Even after 18 volumes, the story is fresh and engaging. Agatha and her entourage are so much fun, and it’s funny enough that I was laughing out loud on multiple occasions. Roll on the next one.

Book details

ISBN: 9781890856694

Spellmaker (Spellbreaker Duology, #2)

By Charlie N. Holmberg

Rating: 4 stars

Picking up directly from where the first book leaves off, the second volume of this “duology” deals with Elsie’s spellbreaking ability becoming public. Bacchus Kelsey, the young master spellmaker who’s well on his way to falling in love with Elsie, persuades the justice system to let her go and that they are, in fact, engaged to be married. Of course, Elsie now thinks that Bacchus has thrown away his future life and happiness for her freedom. Hilarity ensues.
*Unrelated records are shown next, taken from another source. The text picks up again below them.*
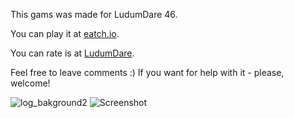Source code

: This gams was made for LudumDare 46.

You can play it at [eatch.io](https://yolziii.itch.io/keep-typing).

You can rate is at [LudumDare](https://ldjam.com/events/ludum-dare/46/keep-typing).

Feel free to leave comments :)
If you want for help with it - please, welcome!

![log_bakground2](https://user-images.githubusercontent.com/16403393/79799426-1bd27600-8363-11ea-9243-1d66f165961d.png)
![Screenshot](https://user-images.githubusercontent.com/16403393/79799432-1d9c3980-8363-11ea-8739-e4201d54aea8.png)
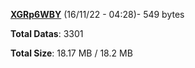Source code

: [**XGRp6WBY**](/data/XGRp6WBY.txt) (16/11/22 - 04:28)- 549 bytes

**Total Datas**: 3301

**Total Size**: 18.17 MB / 18.2 MB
The misunderstandings and Elsie’s obsession with everyone leaving her can be frustrating at times, but it’s all the sweeter when (I don’t think it’s a spoiler to say) they’re resolved and expressions of love are exchanged. The rest of the plot proceeds, with the villain, now known to be Master Lily Merton, continuing her spree of killing (or trying to kill) spellcasters for the magic they leave behind when they die. The mystery of the stranger who Elsie meets in the first book is unravelled and we find out how it ties in to what Merton wants.

And honestly, if she was less psychotic, I’d be very sympathetic towards Merton. She really does have a zeal towards social justice, it’s just that she doesn’t mind murdering and enslaving to do so. I would have liked to get to know our other characters a bit better than we did. We found out at the end of the last book that Elsie’s employer, Mr Ogden, isn’t a low-level physical spellcaster as she’d thought, but a master-level rational (affecting minds) caster. I would have loved to find out why he had hidden this over the years – it’s known that has abilities, but he pretends his powers are very different to what they are, but why would he do that?
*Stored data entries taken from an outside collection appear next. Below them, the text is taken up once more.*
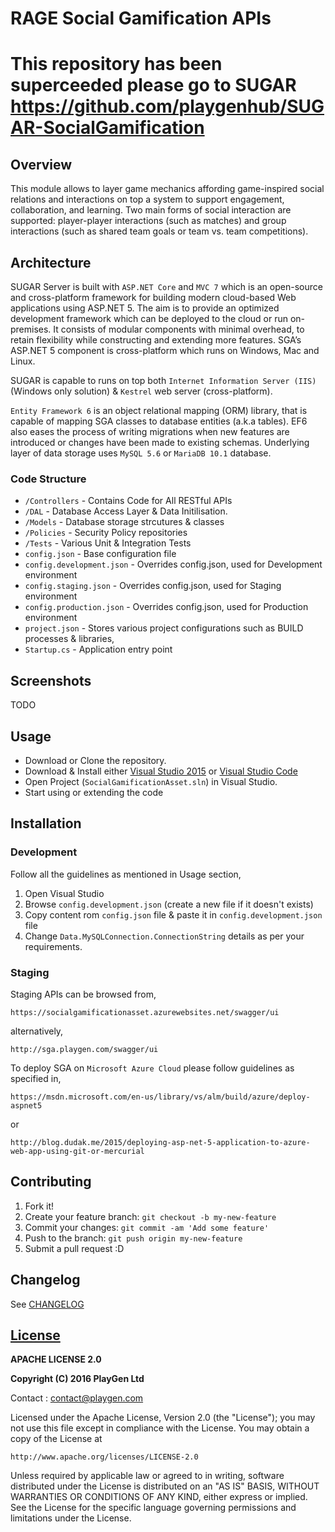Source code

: 
# RAGE Social Gamification APIs
# This repository has been superceeded please go to SUGAR https://github.com/playgenhub/SUGAR-SocialGamification


## Overview
This module allows to layer game mechanics affording game-inspired social relations and interactions on top a system to support engagement, collaboration, and learning. Two main forms of social interaction are supported: player-player interactions (such as matches) and group interactions (such as shared team goals or team vs. team competitions).

## Architecture
SUGAR Server is built with `ASP.NET Core` and `MVC 7` which is an open-source and cross-platform framework for building modern cloud-based Web applications using ASP.NET 5. The aim is to provide an optimized development framework which can be deployed to the cloud or run on-premises. It consists of modular components with minimal overhead, to retain flexibility while constructing and extending more features. SGA’s ASP.NET 5 component is cross-platform which runs on Windows, Mac and Linux.

SUGAR is capable to runs on top both `Internet Information Server (IIS)` (Windows only solution) & `Kestrel` web server (cross-platform).

`Entity Framework 6` is an object relational mapping (ORM) library, that is capable of mapping SGA classes to database entities (a.k.a tables). EF6 also eases the process of writing migrations when new features are introduced or changes have been made to existing schemas. Underlying layer of data storage uses `MySQL 5.6` or `MariaDB 10.1` database.

### Code Structure
* `/Controllers` - Contains Code for All RESTful APIs
* `/DAL` - Database Access Layer & Data Initilisation.
* `/Models` - Database storage strcutures & classes
* `/Policies` - Security Policy repositories
* `/Tests` - Various Unit & Integration Tests
* `config.json` - Base configuration file
* `config.development.json` - Overrides config.json, used for Development environment
* `config.staging.json` - Overrides config.json, used for Staging environment
* `config.production.json` - Overrides config.json, used for Production environment
* `project.json` - Stores various project configurations such as BUILD processes & libraries,
* `Startup.cs` - Application entry point

## Screenshots
TODO

## Usage
* Download or Clone the repository.
* Download & Install either [Visual Studio 2015](https://www.visualstudio.com/en-us/downloads/download-visual-studio-vs.aspx) or [Visual Studio Code](https://code.visualstudio.com/)
* Open Project (`SocialGamificationAsset.sln`) in Visual Studio.
* Start using or extending the code

## Installation

### Development
Follow all the guidelines as mentioned in Usage section,
1. Open Visual Studio
2. Browse `config.development.json` (create a  new file if it doesn't exists)
3. Copy content rom `config.json` file & paste it in `config.development.json` file
4. Change `Data.MySQLConnection.ConnectionString` details as per your requirements.

### Staging
Staging APIs can be browsed from,

    https://socialgamificationasset.azurewebsites.net/swagger/ui

alternatively,

    http://sga.playgen.com/swagger/ui

To deploy SGA on `Microsoft Azure Cloud` please follow guidelines as specified in,

    https://msdn.microsoft.com/en-us/library/vs/alm/build/azure/deploy-aspnet5

or

    http://blog.dudak.me/2015/deploying-asp-net-5-application-to-azure-web-app-using-git-or-mercurial

## Contributing
1. Fork it!
2. Create your feature branch: `git checkout -b my-new-feature`
3. Commit your changes: `git commit -am 'Add some feature'`
4. Push to the branch: `git push origin my-new-feature`
5. Submit a pull request :D

## Changelog

See [CHANGELOG](CHANGELOG.md)


## [License](LICENSE.md)

**APACHE LICENSE 2.0**

**Copyright (C) 2016 PlayGen Ltd**

Contact : contact@playgen.com

Licensed under the Apache License, Version 2.0 (the "License");
you may not use this file except in compliance with the License.
You may obtain a copy of the License at

    http://www.apache.org/licenses/LICENSE-2.0

Unless required by applicable law or agreed to in writing, software
distributed under the License is distributed on an "AS IS" BASIS,
WITHOUT WARRANTIES OR CONDITIONS OF ANY KIND, either express or implied.
See the License for the specific language governing permissions and
limitations under the License.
And then the new characters, Reggie and Irene, get welcomed into the group with a nod, but get very little character development. I would especially have liked to see more interaction between Reggie and Elsie. And Irene accepts all the events that she gets caught up in with equanimity. I’d love to know more about her character and why she’s so eager to be involved. Oh, and it’s sort of hinted that Elsie’s spellbreaking powers are different or possibly stronger than most spellbreakers, but this isn’t really explored in any great depth.
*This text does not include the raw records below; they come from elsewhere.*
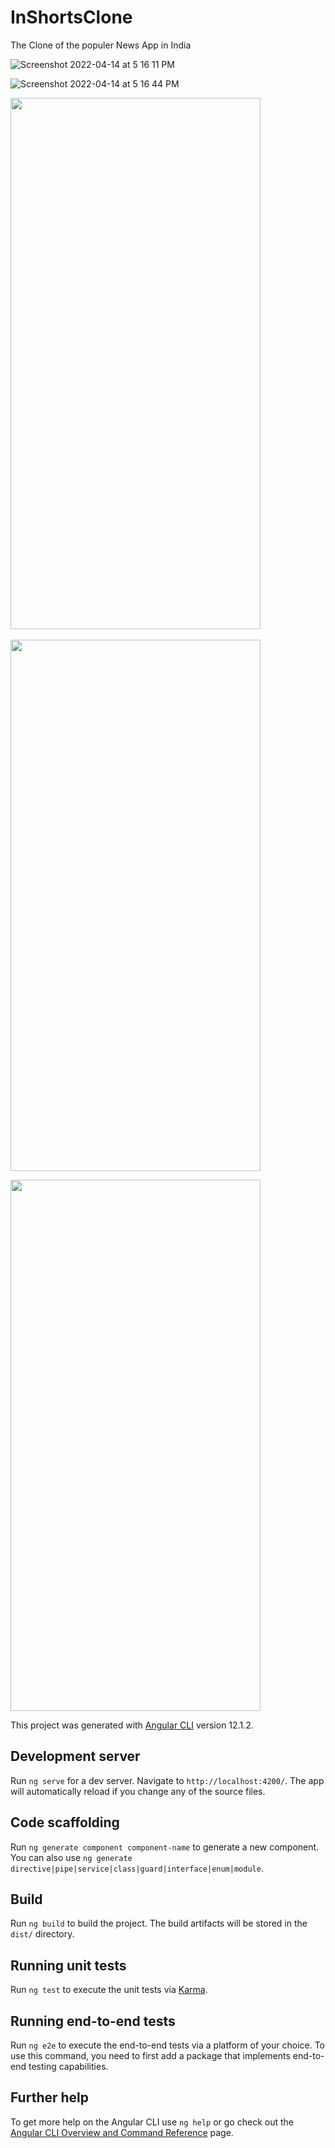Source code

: # InShortsClone

The Clone of the populer News App in India

![Screenshot 2022-04-14 at 5 16 11 PM](https://user-images.githubusercontent.com/63968420/163385681-a48b26b6-dc26-4e70-b659-0358d0d8b63a.png)

![Screenshot 2022-04-14 at 5 16 44 PM](https://user-images.githubusercontent.com/63968420/163385733-8c413f5d-64b8-48bb-b951-c4ce33e1185d.png)

<p float="left"> 
  <img src="https://user-images.githubusercontent.com/63968420/163386757-5492376b-9427-45d1-a3cb-484d26ae942b.jpg" width="400" height="850">
  &nbsp;&nbsp;&nbsp;&nbsp;&nbsp;&nbsp;&nbsp;&nbsp;&nbsp;&nbsp;&nbsp;&nbsp;&nbsp;&nbsp;&nbsp;&nbsp;&nbsp;&nbsp;&nbsp;&nbsp;&nbsp;&nbsp;&nbsp;&nbsp;&nbsp;&nbsp;&nbsp;&nbsp;&nbsp;&nbsp;&nbsp;&nbsp;
  <img src="https://user-images.githubusercontent.com/63968420/163385852-161edf7b-0a03-427c-ab5c-b70f5a3b6f19.jpg" width="400" height="850">
</p>

  <img src="https://user-images.githubusercontent.com/63968420/163386866-fb59184b-56a3-47d6-bef3-2667f32c650b.jpg" width="400" height="850">

This project was generated with [Angular CLI](https://github.com/angular/angular-cli) version 12.1.2.

## Development server

Run `ng serve` for a dev server. Navigate to `http://localhost:4200/`. The app will automatically reload if you change any of the source files.

## Code scaffolding

Run `ng generate component component-name` to generate a new component. You can also use `ng generate directive|pipe|service|class|guard|interface|enum|module`.

## Build

Run `ng build` to build the project. The build artifacts will be stored in the `dist/` directory.

## Running unit tests

Run `ng test` to execute the unit tests via [Karma](https://karma-runner.github.io).

## Running end-to-end tests

Run `ng e2e` to execute the end-to-end tests via a platform of your choice. To use this command, you need to first add a package that implements end-to-end testing capabilities.

## Further help

To get more help on the Angular CLI use `ng help` or go check out the [Angular CLI Overview and Command Reference](https://angular.io/cli) page.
While I appreciate fantasies that don’t feel the need to bloat into multi-volume doorstoppers, I do think that this story would have benefited from a bit more depth (although that could still be the after-effects of binging Neal Stephenson‘s Baroque Cycle). Still, the complaints are fairly minor: the story moves at a brisk pace, with revelation piling upon revelation. The major characters are well-developed and likeable, and it’s a fun story to read. While I can see that this is a good point to leave the story, I’d love to spend more time with Elsie and Bacchus.

Book details

ISBN: 9781542022576
Publisher: 47North
Year of publication: 2021

Triggernometry (Triggernometry #1)

By Stark Holborn

Rating: 4 stars

“Mad” Malago Browne is tired of life as an outlaw and is trying to be a respectable woman in a small frontier town. But when her old partner, Fermat, comes to her with a plan for one last job, she’s sucked back into her old life. The two of them round up a posse and go to rob a train…

This is a fun little novella taking place in an interesting “weird western” universe, where maths is nearly illegal and those who wield it are master gunslingers, using their mathematical knowledge to aid their fighting skills.

You have to wonder how it would be possible to build an (early) industrial civilisation if maths is as shunned as this book portrays; even basic arithmetic seems frowned upon, but that’s not really the point. There’s cool gunplay, double-crosses (in fact n-crosses) and, I think, a lot of in-jokes. I suspect several of the names referred to real mathematicians, but that’s not my field and Lovelace was the only one I recognised.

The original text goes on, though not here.